#### [What to work on]
Which of the lines below mention the word "starting"? Pull each one out.

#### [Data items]
● ● ● ● ● ● ●
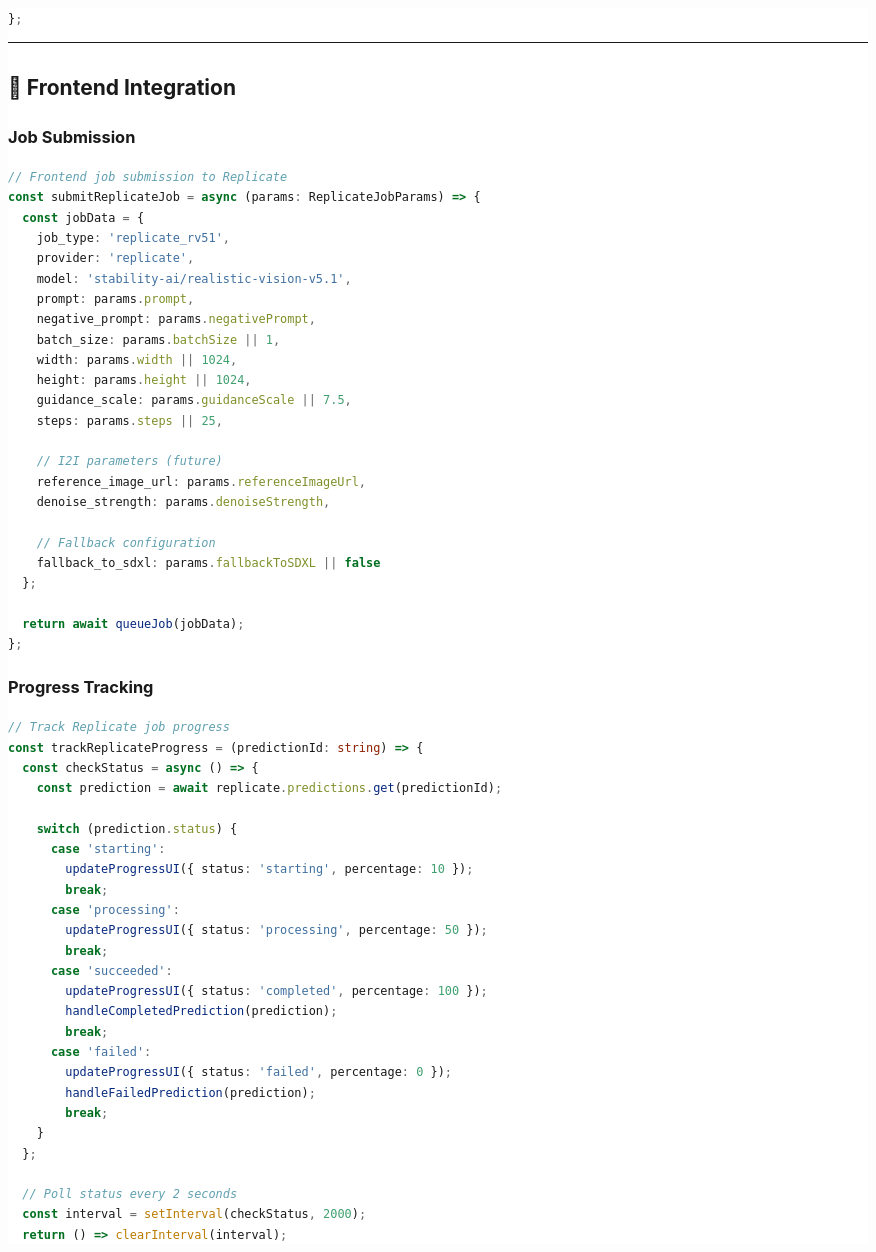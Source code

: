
 ```typescript
};
```

---

## **🔗 Frontend Integration**

### **Job Submission**
```typescript
// Frontend job submission to Replicate
const submitReplicateJob = async (params: ReplicateJobParams) => {
  const jobData = {
    job_type: 'replicate_rv51',
    provider: 'replicate',
    model: 'stability-ai/realistic-vision-v5.1',
    prompt: params.prompt,
    negative_prompt: params.negativePrompt,
    batch_size: params.batchSize || 1,
    width: params.width || 1024,
    height: params.height || 1024,
    guidance_scale: params.guidanceScale || 7.5,
    steps: params.steps || 25,
    
    // I2I parameters (future)
    reference_image_url: params.referenceImageUrl,
    denoise_strength: params.denoiseStrength,
    
    // Fallback configuration
    fallback_to_sdxl: params.fallbackToSDXL || false
  };
  
  return await queueJob(jobData);
};
```

### **Progress Tracking**
```typescript
// Track Replicate job progress
const trackReplicateProgress = (predictionId: string) => {
  const checkStatus = async () => {
    const prediction = await replicate.predictions.get(predictionId);
    
    switch (prediction.status) {
      case 'starting':
        updateProgressUI({ status: 'starting', percentage: 10 });
        break;
      case 'processing':
        updateProgressUI({ status: 'processing', percentage: 50 });
        break;
      case 'succeeded':
        updateProgressUI({ status: 'completed', percentage: 100 });
        handleCompletedPrediction(prediction);
        break;
      case 'failed':
        updateProgressUI({ status: 'failed', percentage: 0 });
        handleFailedPrediction(prediction);
        break;
    }
  };
  
  // Poll status every 2 seconds
  const interval = setInterval(checkStatus, 2000);
  return () => clearInterval(interval);
```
● ● ● ● ● ● ●
#### [Result of the task]
      case 'starting':
        updateProgressUI({ status: 'starting', percentage: 10 });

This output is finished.